> GPU databases are brilliant for cases where the working set can live entirely ...

boulos · on Sept 13, 2020

Disclosure: I work on Google Cloud (but you don’t need to rent GPUs from us).

Absolutely, but as last year’s discussion highlights, a bunch of GPUs connected via NVLINK kind of gives you the aggregate memory of the set for some of these database applications (large-scale ML training has also gone this way).

That’s why our A100 system design is 16 A100s in a single host. 16x40 GB gives you 640 GB of aggregate memory, which is pretty attractive for many applications.

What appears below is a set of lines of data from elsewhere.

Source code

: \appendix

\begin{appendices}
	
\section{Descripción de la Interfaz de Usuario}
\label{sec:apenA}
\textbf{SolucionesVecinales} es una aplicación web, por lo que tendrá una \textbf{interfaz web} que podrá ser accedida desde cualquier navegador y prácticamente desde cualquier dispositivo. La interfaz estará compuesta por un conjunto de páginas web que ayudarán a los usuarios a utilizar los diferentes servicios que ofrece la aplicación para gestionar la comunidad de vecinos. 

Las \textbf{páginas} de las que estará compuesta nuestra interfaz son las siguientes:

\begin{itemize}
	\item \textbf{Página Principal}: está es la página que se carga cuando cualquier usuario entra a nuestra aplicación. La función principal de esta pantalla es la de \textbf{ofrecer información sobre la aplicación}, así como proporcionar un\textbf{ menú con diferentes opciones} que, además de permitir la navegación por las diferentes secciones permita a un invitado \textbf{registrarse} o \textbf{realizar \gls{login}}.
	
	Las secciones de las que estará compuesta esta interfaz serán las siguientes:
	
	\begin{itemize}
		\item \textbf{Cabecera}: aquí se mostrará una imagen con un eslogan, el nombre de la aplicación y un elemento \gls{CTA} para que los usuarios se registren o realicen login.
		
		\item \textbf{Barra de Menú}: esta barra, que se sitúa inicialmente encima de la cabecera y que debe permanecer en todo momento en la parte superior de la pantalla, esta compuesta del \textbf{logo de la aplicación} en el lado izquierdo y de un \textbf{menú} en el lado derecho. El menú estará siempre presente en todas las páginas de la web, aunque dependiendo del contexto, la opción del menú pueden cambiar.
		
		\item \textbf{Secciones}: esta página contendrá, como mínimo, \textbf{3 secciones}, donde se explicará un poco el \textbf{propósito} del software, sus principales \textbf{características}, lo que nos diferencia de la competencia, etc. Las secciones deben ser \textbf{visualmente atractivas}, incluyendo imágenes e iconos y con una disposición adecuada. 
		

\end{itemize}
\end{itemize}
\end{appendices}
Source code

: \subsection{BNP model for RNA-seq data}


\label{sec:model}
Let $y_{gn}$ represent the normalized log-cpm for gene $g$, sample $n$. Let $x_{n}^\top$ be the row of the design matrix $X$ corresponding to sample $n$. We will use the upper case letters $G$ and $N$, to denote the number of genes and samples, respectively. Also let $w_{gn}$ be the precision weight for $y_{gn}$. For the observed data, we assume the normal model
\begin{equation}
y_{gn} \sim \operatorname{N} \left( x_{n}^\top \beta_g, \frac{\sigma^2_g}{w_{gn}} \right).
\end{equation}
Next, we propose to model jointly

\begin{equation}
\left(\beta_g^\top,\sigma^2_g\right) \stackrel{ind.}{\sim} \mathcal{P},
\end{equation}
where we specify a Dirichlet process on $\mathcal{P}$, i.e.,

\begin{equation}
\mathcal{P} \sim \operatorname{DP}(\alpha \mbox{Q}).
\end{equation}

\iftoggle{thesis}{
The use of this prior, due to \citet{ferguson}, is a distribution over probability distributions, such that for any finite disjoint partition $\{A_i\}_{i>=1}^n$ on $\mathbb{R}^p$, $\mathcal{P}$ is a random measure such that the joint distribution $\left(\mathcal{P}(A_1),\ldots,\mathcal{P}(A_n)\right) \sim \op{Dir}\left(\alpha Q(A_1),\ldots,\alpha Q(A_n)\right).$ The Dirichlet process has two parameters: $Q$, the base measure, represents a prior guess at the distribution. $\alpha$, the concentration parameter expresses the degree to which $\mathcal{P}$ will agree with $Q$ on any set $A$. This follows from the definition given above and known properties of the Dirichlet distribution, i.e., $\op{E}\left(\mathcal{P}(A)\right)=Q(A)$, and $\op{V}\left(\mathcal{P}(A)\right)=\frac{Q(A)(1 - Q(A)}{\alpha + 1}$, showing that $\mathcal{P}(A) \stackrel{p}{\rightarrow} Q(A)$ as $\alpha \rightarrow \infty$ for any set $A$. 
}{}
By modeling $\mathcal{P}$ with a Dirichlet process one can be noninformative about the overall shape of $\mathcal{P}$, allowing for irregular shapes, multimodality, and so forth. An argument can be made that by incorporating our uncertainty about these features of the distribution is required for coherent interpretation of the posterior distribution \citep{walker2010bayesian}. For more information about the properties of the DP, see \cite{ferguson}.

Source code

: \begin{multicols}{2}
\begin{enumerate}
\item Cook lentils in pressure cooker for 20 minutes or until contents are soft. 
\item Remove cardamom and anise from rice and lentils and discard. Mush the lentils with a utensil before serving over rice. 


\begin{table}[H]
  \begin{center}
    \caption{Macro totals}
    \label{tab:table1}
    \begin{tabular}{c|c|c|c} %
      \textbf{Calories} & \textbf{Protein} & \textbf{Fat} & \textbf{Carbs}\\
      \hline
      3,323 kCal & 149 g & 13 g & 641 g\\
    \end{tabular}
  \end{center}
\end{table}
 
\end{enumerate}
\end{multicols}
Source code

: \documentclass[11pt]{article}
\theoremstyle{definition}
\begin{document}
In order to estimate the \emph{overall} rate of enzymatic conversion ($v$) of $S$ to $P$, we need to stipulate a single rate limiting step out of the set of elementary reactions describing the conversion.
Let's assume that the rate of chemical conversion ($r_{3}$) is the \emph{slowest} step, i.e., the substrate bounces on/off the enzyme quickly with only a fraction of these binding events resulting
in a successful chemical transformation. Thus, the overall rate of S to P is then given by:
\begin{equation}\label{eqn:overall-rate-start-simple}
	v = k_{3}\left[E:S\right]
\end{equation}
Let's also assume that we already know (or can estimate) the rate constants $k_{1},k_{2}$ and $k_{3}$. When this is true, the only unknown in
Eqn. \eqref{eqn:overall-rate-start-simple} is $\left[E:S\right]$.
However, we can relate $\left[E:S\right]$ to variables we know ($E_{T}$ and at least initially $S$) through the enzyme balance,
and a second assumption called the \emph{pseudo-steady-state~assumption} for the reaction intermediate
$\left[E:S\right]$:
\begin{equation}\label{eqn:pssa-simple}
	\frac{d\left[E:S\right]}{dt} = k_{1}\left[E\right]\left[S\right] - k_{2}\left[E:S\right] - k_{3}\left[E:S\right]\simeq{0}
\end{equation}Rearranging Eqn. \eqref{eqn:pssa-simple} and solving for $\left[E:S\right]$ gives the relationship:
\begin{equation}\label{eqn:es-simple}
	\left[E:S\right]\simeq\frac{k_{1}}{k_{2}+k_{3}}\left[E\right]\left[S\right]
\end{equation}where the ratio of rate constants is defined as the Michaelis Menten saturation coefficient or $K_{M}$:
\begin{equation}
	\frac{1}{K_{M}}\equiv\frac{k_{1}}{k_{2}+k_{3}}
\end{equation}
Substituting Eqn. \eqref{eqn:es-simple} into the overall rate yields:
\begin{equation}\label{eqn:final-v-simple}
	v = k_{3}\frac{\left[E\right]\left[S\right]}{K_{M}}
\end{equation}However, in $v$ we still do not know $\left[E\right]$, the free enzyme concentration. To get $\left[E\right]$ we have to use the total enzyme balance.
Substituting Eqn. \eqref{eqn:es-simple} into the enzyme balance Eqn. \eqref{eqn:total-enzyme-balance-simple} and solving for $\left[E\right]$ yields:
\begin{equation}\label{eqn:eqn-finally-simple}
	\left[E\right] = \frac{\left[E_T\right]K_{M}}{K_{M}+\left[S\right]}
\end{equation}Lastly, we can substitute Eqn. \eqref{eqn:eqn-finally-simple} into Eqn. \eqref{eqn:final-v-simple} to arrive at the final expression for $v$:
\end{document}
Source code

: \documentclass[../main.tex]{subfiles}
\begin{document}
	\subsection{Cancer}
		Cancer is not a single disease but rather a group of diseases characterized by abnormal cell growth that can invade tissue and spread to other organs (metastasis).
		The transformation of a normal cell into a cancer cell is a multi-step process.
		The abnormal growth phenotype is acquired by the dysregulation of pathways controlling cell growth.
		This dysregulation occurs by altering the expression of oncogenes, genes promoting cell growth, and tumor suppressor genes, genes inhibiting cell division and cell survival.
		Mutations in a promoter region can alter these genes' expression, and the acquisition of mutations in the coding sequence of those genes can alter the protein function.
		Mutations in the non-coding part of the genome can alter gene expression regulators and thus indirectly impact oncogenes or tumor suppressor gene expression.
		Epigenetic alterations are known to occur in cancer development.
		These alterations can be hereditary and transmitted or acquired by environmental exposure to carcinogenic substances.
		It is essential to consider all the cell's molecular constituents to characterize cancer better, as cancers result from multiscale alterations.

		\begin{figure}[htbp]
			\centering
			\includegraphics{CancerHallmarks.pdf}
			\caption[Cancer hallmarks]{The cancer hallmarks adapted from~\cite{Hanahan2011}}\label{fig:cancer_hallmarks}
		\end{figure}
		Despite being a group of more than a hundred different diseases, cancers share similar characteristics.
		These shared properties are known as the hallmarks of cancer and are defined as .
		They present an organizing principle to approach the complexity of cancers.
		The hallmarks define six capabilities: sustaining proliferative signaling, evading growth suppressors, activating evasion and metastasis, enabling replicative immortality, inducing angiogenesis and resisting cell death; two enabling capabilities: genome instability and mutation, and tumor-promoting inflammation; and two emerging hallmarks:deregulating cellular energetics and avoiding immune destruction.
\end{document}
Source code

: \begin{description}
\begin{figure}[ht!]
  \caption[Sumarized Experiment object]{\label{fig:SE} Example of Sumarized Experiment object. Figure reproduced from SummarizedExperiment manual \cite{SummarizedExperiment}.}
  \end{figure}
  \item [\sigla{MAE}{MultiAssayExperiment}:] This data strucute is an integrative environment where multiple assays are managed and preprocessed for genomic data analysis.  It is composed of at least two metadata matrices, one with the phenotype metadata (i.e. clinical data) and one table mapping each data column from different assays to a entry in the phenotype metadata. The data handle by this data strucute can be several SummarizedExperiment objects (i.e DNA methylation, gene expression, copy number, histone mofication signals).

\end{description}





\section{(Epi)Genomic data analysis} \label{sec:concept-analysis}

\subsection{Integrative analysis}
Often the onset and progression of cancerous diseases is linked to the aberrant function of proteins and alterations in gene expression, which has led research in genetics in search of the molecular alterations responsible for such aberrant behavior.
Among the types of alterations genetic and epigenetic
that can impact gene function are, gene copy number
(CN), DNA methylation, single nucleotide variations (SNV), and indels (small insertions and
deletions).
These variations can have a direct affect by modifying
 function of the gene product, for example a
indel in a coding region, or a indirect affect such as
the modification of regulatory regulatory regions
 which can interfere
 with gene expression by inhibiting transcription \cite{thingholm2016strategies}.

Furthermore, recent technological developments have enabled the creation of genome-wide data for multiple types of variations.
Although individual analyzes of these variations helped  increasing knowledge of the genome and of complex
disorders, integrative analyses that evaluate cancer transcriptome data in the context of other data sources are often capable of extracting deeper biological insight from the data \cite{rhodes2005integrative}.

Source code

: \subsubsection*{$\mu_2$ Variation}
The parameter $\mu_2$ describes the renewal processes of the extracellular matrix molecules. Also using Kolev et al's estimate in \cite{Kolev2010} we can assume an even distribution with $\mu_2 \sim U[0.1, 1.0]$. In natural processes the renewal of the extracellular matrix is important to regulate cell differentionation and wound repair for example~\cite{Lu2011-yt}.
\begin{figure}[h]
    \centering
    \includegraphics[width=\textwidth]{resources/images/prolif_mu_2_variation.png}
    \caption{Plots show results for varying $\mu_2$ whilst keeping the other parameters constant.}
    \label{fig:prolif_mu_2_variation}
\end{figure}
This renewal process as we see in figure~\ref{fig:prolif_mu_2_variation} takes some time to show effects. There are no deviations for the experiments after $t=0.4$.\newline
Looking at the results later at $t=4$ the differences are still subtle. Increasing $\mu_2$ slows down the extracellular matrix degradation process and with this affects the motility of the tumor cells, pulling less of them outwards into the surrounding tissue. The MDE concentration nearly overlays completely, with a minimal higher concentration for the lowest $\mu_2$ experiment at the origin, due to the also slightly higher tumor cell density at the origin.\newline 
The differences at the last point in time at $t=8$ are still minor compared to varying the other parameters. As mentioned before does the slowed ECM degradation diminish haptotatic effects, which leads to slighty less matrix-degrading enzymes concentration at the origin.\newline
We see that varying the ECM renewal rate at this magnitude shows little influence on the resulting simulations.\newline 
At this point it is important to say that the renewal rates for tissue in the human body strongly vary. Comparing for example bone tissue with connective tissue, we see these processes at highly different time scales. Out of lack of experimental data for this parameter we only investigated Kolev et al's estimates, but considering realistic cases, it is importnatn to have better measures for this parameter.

The question as always is cost vs benefit. If there’s something that a GPU backed < noun > can do that you “couldn’t” with a large Intel/AMD cpu box, or is actually a large integer multiple cheaper, it’s probably worth the development effort.

ramoz · on Sept 13, 2020

Interesting. Much of my work here is on production GCP workloads. We've landed on C2s and cpu optimizations for our inference engine but hadn't really considered NVLINK. Now wondering if I can distribute batch inference across multi-gpus.

We'll be on premium support soon ... hoping we can get access to folks like yourself for some of this.

boulos · on Sept 13, 2020

I should clarify: A100s are likely a bad price/performance trade off for inference. The T4 part is designed for that, but doesn’t have NVLINK.

Do you have models >16 GB that you’re trying to do real-time inference against?

Feel free to send me an email regardless! (In my profile)

Edit: https://news.ycombinator.com/item?id=23800049 was my writeup for a recent Ask HN about cost efficient inference.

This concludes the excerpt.